*** Study material ***

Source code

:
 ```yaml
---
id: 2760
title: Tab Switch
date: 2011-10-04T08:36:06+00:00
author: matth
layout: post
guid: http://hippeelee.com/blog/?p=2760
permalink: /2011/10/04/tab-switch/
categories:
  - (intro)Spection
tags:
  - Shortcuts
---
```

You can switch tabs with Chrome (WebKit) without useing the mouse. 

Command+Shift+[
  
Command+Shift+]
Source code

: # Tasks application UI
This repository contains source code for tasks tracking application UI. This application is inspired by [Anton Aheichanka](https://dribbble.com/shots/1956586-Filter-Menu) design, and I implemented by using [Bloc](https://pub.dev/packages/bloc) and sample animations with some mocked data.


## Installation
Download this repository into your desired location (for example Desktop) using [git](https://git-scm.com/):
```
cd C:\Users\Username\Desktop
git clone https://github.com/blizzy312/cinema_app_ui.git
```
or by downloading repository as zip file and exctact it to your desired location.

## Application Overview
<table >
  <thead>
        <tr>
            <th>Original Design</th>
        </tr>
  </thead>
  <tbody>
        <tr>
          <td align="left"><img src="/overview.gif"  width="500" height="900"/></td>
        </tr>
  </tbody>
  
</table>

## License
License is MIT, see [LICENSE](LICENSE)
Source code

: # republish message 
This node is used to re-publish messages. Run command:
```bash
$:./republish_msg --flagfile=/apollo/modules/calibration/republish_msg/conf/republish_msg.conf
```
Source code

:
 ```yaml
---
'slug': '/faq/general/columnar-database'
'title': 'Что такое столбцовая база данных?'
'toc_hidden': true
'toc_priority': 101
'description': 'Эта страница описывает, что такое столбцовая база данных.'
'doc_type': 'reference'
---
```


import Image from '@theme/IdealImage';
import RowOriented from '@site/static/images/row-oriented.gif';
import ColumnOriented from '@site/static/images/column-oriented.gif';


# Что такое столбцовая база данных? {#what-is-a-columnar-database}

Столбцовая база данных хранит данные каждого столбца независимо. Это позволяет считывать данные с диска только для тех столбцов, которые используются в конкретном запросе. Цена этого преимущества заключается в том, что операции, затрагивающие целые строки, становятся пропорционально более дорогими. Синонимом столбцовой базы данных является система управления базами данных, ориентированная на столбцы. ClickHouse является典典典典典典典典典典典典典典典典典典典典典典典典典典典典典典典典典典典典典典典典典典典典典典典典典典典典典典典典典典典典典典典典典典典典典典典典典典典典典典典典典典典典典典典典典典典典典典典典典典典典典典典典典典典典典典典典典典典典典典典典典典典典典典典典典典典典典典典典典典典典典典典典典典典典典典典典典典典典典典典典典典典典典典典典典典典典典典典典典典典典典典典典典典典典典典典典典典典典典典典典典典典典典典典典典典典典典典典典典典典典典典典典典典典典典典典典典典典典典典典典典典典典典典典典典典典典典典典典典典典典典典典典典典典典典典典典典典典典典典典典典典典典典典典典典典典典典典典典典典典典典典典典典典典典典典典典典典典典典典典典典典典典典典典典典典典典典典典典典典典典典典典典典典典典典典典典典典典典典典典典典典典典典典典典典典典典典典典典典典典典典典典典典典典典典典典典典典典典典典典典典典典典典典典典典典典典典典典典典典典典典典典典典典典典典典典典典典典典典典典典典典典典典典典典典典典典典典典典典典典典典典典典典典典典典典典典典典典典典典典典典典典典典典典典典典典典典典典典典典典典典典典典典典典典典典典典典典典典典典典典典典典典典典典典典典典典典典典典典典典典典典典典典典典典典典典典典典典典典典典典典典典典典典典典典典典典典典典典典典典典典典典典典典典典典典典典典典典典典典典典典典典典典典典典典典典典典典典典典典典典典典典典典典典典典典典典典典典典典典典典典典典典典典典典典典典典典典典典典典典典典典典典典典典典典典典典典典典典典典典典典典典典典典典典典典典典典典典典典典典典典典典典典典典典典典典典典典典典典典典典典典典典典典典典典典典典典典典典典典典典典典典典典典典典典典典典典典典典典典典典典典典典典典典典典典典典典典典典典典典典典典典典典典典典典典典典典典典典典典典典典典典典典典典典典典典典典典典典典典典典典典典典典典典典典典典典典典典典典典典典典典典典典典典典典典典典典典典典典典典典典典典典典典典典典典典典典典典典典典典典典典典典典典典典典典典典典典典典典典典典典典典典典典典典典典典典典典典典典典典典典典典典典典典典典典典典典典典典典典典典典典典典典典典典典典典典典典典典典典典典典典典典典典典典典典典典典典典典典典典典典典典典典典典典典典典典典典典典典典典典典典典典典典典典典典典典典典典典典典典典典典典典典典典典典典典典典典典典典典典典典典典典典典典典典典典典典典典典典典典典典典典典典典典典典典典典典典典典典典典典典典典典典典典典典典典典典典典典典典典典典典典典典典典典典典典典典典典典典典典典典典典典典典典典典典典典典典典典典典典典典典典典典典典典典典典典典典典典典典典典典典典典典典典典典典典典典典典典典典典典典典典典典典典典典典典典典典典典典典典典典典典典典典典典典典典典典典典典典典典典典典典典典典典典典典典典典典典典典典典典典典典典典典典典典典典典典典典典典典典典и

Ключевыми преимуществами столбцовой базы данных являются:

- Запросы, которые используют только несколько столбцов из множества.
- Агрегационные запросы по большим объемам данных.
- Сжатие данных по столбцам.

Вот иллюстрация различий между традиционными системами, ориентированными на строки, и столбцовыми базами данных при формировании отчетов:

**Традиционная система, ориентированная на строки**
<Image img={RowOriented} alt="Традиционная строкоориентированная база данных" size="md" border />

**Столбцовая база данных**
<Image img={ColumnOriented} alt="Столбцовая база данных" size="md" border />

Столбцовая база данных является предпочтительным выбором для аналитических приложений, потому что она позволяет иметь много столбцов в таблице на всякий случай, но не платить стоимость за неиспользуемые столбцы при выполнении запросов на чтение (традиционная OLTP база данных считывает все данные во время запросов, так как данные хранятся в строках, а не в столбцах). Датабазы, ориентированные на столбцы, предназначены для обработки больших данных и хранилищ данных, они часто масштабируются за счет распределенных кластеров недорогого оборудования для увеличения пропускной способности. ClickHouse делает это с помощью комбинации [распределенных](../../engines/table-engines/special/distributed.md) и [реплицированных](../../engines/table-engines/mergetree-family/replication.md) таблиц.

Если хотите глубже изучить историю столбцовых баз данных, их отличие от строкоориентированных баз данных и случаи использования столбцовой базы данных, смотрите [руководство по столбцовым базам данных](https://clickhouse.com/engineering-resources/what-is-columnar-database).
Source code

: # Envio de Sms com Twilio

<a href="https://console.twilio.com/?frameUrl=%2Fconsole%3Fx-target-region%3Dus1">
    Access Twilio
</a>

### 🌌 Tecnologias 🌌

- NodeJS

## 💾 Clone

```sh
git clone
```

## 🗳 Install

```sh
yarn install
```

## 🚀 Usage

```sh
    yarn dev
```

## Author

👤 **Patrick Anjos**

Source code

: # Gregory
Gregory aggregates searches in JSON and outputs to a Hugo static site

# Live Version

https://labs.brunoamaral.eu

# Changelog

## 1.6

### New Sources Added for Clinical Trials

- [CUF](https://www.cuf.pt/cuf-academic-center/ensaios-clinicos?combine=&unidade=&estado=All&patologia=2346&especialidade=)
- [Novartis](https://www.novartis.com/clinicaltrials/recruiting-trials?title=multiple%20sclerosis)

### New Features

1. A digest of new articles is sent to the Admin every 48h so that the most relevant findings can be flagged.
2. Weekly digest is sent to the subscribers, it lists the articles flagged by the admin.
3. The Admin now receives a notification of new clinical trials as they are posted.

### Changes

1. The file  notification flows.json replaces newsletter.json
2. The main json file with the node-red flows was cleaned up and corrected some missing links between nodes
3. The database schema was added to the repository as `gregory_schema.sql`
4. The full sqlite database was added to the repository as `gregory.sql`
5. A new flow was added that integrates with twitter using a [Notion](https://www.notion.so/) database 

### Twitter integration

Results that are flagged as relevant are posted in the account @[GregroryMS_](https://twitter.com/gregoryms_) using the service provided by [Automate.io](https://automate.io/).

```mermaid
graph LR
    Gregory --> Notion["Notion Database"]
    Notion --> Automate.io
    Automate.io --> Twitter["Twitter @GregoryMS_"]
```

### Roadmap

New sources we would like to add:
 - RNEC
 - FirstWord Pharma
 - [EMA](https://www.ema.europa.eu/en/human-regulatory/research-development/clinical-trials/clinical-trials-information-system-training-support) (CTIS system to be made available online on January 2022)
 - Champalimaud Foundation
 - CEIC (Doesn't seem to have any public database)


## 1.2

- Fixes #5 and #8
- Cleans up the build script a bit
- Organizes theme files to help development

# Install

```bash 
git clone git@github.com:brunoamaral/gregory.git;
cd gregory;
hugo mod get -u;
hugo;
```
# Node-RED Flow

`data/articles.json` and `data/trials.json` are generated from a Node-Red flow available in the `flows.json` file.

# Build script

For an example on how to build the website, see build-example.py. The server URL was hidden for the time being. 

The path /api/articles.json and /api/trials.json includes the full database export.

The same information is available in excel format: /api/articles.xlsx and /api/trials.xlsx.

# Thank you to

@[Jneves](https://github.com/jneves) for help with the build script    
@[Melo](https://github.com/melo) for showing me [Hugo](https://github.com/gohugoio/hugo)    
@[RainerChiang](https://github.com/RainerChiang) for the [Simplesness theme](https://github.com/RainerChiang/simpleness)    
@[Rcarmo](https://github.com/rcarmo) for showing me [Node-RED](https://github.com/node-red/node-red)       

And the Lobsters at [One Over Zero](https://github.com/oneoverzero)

***

**Exercise aim**
The range runs from the line with "### New Features" up to and including the line with "- Organizes theme files to help development" in the listing above; please write out exactly those lines and nothing more.

**Solution to the problem**
### New Features

1. A digest of new articles is sent to the Admin every 48h so that the most relevant findings can be flagged.
2. Weekly digest is sent to the subscribers, it lists the articles flagged by the admin.
3. The Admin now receives a notification of new clinical trials as they are posted.

### Changes

1. The file  notification flows.json replaces newsletter.json
2. The main json file with the node-red flows was cleaned up and corrected some missing links between nodes
3. The database schema was added to the repository as `gregory_schema.sql`
4. The full sqlite database was added to the repository as `gregory.sql`
5. A new flow was added that integrates with twitter using a [Notion](https://www.notion.so/) database 

### Twitter integration

Results that are flagged as relevant are posted in the account @[GregroryMS_](https://twitter.com/gregoryms_) using the service provided by [Automate.io](https://automate.io/).

```mermaid
graph LR
    Gregory --> Notion["Notion Database"]
    Notion --> Automate.io
    Automate.io --> Twitter["Twitter @GregoryMS_"]
```

### Roadmap

New sources we would like to add:
 - RNEC
 - FirstWord Pharma
 - [EMA](https://www.ema.europa.eu/en/human-regulatory/research-development/clinical-trials/clinical-trials-information-system-training-support) (CTIS system to be made available online on January 2022)
 - Champalimaud Foundation
 - CEIC (Doesn't seem to have any public database)


## 1.2

- Fixes #5 and #8
- Cleans up the build script a bit
- Organizes theme files to help development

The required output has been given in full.